Record excerpts
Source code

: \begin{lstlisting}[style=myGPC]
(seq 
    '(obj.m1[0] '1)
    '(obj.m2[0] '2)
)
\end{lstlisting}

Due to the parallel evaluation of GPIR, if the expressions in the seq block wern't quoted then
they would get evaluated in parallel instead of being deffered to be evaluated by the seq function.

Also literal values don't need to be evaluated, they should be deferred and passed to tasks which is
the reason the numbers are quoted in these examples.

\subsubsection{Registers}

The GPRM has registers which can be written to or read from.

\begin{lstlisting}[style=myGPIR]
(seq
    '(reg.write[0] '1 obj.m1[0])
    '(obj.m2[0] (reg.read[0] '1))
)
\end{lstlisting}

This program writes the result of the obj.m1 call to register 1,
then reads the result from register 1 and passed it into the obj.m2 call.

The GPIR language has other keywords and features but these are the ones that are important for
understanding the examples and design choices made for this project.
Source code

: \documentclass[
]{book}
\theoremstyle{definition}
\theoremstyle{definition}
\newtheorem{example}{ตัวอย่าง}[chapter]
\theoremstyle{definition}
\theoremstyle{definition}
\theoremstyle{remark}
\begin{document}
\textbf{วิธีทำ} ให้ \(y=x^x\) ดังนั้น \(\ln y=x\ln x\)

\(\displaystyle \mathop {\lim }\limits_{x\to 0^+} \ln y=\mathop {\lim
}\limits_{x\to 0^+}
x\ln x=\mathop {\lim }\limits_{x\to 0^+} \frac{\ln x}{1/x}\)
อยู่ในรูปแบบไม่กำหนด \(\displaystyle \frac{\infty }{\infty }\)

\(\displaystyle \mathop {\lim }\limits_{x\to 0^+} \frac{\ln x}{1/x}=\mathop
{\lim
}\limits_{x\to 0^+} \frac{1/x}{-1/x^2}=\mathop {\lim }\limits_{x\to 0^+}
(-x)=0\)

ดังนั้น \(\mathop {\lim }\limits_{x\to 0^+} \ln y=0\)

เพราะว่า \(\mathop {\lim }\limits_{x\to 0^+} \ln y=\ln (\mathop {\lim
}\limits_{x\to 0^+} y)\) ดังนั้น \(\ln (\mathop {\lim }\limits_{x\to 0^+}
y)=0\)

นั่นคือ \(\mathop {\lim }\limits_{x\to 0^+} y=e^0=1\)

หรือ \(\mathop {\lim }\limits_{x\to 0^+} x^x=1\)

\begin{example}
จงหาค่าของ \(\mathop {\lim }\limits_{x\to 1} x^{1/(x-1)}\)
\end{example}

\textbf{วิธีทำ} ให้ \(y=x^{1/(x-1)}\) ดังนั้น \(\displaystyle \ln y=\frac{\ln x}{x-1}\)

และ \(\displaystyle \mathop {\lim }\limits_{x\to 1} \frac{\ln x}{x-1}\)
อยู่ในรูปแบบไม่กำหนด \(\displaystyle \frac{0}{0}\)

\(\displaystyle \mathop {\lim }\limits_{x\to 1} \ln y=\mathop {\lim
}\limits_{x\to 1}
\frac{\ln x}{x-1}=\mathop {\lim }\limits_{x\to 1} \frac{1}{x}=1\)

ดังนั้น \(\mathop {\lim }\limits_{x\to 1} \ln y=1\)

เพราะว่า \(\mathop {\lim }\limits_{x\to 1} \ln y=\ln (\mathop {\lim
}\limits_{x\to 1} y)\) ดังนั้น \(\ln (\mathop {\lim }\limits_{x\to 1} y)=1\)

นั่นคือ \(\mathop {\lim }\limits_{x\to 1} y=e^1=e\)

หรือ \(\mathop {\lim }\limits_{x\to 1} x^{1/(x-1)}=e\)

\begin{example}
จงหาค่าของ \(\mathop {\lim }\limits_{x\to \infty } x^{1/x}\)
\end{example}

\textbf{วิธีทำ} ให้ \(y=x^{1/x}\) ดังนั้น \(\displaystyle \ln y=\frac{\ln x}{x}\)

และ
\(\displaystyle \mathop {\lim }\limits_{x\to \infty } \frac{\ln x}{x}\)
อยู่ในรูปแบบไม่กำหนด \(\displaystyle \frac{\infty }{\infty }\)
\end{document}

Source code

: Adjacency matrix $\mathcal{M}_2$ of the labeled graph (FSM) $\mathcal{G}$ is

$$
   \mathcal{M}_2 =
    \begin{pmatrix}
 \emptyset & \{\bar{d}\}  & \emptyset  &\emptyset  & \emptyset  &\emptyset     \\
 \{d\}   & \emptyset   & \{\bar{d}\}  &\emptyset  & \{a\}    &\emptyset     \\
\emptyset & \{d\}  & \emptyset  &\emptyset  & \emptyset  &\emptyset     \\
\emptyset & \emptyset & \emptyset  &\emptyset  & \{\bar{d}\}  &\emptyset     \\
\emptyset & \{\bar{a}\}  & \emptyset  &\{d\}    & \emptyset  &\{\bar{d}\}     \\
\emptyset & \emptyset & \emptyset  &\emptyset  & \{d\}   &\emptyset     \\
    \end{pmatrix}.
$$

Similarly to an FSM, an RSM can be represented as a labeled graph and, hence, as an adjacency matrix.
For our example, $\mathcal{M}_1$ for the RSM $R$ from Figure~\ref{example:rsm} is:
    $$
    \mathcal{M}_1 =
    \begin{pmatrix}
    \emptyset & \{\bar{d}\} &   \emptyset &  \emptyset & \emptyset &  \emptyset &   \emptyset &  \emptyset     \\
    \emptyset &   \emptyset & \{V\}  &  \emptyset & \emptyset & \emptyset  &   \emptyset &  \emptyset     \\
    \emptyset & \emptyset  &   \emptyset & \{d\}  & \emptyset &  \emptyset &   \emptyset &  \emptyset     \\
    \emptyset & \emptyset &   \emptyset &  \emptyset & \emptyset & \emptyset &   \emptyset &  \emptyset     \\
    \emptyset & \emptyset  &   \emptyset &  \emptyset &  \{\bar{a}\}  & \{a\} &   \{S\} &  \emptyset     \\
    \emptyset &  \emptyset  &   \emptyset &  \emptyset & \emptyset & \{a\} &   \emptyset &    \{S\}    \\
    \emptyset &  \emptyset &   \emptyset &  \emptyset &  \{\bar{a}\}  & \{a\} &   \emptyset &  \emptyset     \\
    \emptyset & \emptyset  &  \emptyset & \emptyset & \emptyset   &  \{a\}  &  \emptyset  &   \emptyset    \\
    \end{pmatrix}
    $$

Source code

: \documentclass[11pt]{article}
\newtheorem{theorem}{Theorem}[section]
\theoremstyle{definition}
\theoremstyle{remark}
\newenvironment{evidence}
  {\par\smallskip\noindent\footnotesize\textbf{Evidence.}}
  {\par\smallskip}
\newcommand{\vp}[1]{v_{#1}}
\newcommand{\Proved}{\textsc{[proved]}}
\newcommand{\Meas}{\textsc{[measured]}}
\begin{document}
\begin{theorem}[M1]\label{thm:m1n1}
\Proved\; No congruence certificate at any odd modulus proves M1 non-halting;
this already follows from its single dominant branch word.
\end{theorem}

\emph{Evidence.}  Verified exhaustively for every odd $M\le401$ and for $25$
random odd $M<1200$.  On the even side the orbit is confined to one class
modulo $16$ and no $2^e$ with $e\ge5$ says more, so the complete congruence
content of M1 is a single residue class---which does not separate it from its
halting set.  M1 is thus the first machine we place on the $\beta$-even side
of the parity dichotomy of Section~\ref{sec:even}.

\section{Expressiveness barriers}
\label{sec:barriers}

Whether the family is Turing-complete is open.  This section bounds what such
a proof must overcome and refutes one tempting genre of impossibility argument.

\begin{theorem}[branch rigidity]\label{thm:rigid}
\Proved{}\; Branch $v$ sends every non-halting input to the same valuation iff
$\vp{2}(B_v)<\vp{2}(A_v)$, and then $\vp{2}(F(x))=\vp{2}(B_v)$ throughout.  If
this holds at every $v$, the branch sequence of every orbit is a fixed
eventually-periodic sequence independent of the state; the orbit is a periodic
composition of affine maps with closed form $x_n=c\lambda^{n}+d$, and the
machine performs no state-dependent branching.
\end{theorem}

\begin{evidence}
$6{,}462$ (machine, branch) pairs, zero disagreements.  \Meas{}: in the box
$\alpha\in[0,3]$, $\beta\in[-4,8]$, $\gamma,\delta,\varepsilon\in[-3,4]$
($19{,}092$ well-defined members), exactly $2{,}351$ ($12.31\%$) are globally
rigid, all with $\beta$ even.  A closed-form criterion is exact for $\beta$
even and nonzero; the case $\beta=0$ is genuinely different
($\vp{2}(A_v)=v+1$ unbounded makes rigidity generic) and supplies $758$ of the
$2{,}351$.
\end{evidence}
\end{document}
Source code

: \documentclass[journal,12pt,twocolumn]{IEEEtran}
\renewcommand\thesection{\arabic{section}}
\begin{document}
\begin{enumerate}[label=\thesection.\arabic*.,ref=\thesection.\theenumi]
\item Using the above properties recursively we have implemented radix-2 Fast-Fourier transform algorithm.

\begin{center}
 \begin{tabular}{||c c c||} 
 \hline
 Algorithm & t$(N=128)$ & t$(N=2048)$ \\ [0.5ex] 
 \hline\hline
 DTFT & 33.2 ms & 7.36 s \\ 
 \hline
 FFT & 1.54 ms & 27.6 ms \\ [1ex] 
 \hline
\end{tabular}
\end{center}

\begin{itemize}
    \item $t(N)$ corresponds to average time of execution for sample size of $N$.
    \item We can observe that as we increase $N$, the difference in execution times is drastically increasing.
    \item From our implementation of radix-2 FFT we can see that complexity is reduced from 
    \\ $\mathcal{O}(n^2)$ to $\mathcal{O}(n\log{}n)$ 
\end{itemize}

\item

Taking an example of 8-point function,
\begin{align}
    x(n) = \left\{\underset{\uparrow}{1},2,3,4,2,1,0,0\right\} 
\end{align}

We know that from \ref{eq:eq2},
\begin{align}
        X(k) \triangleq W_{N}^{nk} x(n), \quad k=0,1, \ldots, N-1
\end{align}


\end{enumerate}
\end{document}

Task to complete
Write only the number of lines above that contain "เพราะว".

Written response
2